The Post also has been at the forefront of fights for access to numerous criminal proceedings, including the Oklahoma City bombing trials, sex assault allegations against Kobe Bryant and the Aurora movie theater shooting. The newspaper recently was part of a consortium (which included the CFOIC) that persuaded a judge to unseal transcripts in the case against death-row inmate Sir Mario Owens.
“A newspaper serves as the watchdog of all things in the community, but especially the government,” Singleton said as he accepted the award. “Without being that watchdog, democracy wouldn’t work.”

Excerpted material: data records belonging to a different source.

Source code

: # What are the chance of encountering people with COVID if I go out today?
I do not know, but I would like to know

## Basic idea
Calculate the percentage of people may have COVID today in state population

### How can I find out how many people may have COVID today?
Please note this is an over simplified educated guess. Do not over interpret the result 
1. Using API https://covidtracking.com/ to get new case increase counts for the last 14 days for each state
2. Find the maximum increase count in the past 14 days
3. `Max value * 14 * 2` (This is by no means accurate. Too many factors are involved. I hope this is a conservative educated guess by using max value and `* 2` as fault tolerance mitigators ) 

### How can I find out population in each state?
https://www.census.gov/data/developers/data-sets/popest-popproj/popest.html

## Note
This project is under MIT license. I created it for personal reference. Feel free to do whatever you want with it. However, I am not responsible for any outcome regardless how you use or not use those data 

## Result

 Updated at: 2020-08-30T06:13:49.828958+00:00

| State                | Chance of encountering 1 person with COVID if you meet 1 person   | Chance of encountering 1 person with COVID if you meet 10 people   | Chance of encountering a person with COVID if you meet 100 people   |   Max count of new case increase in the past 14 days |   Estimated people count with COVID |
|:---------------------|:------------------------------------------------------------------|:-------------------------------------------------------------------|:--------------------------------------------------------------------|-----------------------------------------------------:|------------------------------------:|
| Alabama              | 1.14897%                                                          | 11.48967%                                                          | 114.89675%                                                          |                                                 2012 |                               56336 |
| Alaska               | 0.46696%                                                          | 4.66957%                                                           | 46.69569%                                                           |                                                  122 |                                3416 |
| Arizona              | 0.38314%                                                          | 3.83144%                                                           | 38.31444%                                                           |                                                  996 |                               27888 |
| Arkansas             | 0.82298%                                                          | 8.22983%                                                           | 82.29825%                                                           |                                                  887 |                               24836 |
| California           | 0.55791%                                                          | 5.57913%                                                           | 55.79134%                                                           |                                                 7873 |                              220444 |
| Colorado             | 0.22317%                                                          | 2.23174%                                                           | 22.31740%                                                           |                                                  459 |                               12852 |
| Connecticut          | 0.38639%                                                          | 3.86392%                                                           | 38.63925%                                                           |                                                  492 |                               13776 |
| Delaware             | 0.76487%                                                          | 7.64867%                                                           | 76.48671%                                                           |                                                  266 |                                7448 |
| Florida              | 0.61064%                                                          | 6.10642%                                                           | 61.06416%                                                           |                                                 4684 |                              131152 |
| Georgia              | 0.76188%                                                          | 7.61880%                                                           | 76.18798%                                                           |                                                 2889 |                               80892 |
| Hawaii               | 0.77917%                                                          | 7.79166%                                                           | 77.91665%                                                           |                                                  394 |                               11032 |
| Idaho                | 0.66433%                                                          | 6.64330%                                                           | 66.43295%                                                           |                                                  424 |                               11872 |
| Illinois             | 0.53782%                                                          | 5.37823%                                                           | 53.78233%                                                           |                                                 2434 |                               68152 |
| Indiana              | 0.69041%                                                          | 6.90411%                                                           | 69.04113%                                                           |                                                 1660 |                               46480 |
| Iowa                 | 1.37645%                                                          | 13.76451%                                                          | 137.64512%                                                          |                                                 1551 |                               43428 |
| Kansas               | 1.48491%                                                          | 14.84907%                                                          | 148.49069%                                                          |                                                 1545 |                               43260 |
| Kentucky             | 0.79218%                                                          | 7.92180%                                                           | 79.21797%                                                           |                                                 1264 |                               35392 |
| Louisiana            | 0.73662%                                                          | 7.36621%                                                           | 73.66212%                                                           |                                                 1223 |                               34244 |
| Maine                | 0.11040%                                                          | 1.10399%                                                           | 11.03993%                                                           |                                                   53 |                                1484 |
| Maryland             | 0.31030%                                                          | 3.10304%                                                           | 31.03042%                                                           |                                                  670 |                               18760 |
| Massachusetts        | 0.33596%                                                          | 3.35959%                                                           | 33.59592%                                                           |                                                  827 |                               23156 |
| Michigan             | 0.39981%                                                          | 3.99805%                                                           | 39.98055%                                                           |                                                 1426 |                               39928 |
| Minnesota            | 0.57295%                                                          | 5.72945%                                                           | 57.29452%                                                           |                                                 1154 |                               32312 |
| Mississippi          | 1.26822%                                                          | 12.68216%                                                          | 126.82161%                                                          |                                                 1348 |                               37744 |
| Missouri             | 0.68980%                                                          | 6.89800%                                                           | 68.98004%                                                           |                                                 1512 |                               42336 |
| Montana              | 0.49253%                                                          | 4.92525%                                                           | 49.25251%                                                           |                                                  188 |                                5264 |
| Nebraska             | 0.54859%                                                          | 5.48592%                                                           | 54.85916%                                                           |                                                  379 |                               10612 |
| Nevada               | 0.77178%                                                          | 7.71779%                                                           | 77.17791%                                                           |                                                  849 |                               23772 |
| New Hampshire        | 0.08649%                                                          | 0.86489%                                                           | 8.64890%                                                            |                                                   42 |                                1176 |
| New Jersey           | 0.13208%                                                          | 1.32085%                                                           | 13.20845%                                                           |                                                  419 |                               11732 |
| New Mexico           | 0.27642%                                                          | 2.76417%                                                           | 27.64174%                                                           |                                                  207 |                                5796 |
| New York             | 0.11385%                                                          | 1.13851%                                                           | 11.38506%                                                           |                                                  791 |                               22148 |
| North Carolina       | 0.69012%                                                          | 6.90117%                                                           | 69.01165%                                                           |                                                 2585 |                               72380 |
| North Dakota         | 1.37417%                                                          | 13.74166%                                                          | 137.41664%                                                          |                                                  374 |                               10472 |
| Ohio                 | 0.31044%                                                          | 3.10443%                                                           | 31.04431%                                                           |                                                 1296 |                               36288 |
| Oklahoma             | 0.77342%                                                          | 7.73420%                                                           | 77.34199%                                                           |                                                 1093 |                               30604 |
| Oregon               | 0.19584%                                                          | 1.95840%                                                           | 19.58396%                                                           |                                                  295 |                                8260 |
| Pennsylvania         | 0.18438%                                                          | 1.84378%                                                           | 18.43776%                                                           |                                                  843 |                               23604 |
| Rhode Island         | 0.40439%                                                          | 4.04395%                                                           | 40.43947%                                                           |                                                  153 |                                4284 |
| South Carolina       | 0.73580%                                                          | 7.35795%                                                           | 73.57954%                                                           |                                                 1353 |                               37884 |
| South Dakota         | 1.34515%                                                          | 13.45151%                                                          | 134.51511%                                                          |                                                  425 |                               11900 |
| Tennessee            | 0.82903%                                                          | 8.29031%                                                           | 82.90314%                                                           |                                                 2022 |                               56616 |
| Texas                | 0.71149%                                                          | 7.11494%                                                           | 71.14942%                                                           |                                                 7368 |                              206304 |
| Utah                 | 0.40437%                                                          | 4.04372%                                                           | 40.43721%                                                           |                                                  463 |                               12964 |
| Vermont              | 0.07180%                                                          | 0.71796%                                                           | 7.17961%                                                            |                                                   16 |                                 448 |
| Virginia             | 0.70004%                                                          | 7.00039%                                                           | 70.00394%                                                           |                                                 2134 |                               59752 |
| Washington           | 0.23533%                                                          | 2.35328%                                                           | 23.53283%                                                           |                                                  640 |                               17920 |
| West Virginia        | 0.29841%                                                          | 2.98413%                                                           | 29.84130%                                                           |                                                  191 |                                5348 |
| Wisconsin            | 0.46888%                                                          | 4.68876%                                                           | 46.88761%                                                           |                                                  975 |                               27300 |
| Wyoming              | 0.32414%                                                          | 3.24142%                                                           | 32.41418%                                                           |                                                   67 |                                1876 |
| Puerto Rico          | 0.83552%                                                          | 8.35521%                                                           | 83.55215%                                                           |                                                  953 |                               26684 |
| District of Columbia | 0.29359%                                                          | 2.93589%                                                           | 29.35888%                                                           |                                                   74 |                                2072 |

Whenever “there is an issue with making sure there is clear access to the facts, somehow I hear from Dean,” said Gov. John Hickenlooper, addressing the luncheon. “… This is the one place where there has never been any negotiation with Dean under any circumstances.”
In a video message, Sen. Mark Udall said he was pleased to help honor Singleton, whom he called “a champion of transparency and accountability.”
“Dean understands that despite the First Amendment’s guarantee of a free press, meeting the promise of our Bill of Rights isn’t easy – it takes hard work, determination and grit,” Udall said. Singleton, he added, has “made a career of supporting publications that shine light on government and how it affects Coloradans. “
In a letter, Sen. Michael Bennet said the award is a fitting tribute to Singleton’s “extraordinary commitment to transparency, open government and the principles and values that characterize Colorado and the West.”
Previous recipients of Jean Otto Friend of Freedom Award have been: James Manspeaker, former clerk of U.S. District Court in Denver; Joyce Meskis, owner of Tattered Cover bookstores; Jean Gray, former publisher of the Haxtun-Fleming Herald; Karen Salaz, former public information officer for the State Court Administrator’s Office (now 19th Judicial District administrator); Jeff Thomas and Pam Zubeck, then of The Gazette in Colorado Springs; and the Ballantine Family, owners of The Durango Herald.